Data to use
--*--

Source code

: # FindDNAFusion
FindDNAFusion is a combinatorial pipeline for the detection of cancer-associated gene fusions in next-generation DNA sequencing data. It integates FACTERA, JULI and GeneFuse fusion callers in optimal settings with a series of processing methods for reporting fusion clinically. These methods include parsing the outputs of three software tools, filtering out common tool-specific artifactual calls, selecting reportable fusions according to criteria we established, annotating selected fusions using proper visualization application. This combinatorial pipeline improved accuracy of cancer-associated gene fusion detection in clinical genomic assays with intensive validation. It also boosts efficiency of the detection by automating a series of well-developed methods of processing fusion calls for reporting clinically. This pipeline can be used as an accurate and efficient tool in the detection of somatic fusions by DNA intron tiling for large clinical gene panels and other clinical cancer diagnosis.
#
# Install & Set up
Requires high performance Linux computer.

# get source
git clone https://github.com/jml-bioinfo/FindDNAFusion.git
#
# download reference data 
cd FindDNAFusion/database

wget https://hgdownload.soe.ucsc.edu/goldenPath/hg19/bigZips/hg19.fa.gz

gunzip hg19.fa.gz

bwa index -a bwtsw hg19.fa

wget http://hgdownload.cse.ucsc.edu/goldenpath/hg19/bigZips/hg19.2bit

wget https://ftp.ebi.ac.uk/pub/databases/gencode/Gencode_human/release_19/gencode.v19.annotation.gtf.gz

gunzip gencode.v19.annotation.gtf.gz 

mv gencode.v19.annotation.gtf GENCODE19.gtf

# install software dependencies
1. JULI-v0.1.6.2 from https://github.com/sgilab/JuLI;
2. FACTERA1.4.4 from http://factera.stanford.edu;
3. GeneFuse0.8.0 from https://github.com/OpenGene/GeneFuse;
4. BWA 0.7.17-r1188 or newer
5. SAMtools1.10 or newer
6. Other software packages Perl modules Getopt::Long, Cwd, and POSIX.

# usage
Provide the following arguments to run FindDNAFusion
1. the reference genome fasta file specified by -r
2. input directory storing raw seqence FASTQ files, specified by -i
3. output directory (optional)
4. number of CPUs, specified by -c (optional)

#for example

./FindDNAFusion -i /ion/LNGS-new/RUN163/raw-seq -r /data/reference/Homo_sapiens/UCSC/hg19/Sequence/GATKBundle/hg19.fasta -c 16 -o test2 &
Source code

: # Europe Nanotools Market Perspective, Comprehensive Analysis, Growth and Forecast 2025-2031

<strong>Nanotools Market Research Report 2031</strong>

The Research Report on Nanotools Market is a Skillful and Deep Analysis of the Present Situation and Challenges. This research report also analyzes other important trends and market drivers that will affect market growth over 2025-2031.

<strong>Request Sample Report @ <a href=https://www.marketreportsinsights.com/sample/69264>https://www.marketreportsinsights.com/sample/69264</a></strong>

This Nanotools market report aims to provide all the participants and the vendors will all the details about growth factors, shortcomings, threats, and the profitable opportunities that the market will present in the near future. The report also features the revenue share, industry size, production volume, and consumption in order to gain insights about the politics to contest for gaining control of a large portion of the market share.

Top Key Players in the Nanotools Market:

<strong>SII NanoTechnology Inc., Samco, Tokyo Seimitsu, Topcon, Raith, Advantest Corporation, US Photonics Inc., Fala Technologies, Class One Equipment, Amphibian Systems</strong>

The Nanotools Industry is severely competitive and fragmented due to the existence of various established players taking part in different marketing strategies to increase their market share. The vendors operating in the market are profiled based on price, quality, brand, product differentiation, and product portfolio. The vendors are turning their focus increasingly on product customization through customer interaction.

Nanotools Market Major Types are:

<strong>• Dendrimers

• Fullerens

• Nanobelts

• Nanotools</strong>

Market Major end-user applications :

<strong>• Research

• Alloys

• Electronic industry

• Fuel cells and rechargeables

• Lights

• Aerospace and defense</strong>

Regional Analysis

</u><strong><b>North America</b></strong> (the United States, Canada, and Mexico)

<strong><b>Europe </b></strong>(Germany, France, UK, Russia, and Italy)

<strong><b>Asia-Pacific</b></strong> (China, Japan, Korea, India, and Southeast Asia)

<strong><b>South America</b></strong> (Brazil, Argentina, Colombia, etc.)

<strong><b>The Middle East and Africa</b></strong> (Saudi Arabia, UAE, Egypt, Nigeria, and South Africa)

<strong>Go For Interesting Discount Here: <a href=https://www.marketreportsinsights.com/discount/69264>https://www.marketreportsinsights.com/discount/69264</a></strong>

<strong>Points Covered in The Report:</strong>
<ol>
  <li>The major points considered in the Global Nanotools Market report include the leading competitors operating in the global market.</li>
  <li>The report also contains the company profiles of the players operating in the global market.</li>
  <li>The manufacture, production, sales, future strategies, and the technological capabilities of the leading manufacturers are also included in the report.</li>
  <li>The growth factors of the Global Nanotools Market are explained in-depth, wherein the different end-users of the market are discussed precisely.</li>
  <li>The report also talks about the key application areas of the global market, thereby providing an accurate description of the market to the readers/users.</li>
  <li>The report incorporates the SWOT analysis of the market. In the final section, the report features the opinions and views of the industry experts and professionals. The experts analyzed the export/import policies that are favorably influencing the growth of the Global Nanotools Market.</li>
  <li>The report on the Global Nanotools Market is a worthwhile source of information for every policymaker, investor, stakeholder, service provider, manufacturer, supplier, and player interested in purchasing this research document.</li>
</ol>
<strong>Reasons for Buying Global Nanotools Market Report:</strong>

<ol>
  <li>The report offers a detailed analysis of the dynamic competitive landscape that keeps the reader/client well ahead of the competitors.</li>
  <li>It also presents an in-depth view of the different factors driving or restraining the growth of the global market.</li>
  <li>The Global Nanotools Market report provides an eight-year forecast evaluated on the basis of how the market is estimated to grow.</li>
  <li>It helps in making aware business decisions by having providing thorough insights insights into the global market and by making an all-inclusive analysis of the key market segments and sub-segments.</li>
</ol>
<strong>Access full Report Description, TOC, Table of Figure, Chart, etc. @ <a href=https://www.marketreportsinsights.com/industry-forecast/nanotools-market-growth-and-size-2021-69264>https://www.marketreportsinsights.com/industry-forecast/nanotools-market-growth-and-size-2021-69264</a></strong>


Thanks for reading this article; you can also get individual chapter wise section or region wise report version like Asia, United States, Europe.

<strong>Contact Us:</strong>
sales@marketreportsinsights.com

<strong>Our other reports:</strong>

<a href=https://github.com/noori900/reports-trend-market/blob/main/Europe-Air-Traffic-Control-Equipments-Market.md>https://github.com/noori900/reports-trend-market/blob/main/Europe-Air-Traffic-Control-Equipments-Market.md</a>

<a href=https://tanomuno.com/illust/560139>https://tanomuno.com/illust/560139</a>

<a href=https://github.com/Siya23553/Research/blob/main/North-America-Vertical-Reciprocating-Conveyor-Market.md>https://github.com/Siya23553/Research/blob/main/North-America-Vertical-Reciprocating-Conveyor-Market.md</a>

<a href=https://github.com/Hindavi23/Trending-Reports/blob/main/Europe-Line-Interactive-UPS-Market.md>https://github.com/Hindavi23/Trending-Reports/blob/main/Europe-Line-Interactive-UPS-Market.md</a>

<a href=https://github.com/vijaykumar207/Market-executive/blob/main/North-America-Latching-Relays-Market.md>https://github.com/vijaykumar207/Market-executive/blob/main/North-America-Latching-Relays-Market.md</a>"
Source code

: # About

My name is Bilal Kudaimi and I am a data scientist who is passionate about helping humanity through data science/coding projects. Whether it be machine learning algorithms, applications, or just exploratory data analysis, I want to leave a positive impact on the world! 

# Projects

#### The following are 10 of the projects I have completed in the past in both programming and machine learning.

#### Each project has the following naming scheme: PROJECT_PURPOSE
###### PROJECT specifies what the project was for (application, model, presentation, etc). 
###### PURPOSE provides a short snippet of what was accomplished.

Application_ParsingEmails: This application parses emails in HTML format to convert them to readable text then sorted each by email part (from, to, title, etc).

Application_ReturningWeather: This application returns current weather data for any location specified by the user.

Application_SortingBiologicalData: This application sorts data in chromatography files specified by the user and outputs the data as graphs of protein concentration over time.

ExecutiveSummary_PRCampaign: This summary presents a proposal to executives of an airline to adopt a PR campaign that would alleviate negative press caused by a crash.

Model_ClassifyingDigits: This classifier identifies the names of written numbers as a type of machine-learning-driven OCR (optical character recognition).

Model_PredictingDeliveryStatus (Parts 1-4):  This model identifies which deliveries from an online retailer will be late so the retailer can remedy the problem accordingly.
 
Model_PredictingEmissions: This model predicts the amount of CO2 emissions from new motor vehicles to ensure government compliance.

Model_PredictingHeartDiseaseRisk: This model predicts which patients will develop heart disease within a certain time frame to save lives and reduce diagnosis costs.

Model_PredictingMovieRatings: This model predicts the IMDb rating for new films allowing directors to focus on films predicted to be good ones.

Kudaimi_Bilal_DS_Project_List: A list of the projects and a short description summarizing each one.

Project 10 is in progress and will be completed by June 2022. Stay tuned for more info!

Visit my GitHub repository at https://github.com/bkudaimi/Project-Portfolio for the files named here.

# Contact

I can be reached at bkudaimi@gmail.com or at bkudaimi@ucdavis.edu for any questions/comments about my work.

--*--

About this task
In the material above, find the lines that contain "what" and show them.

Result for this exercise
###### PROJECT specifies what the project was for (application, model, presentation, etc). 
###### PURPOSE provides a short snippet of what was accomplished.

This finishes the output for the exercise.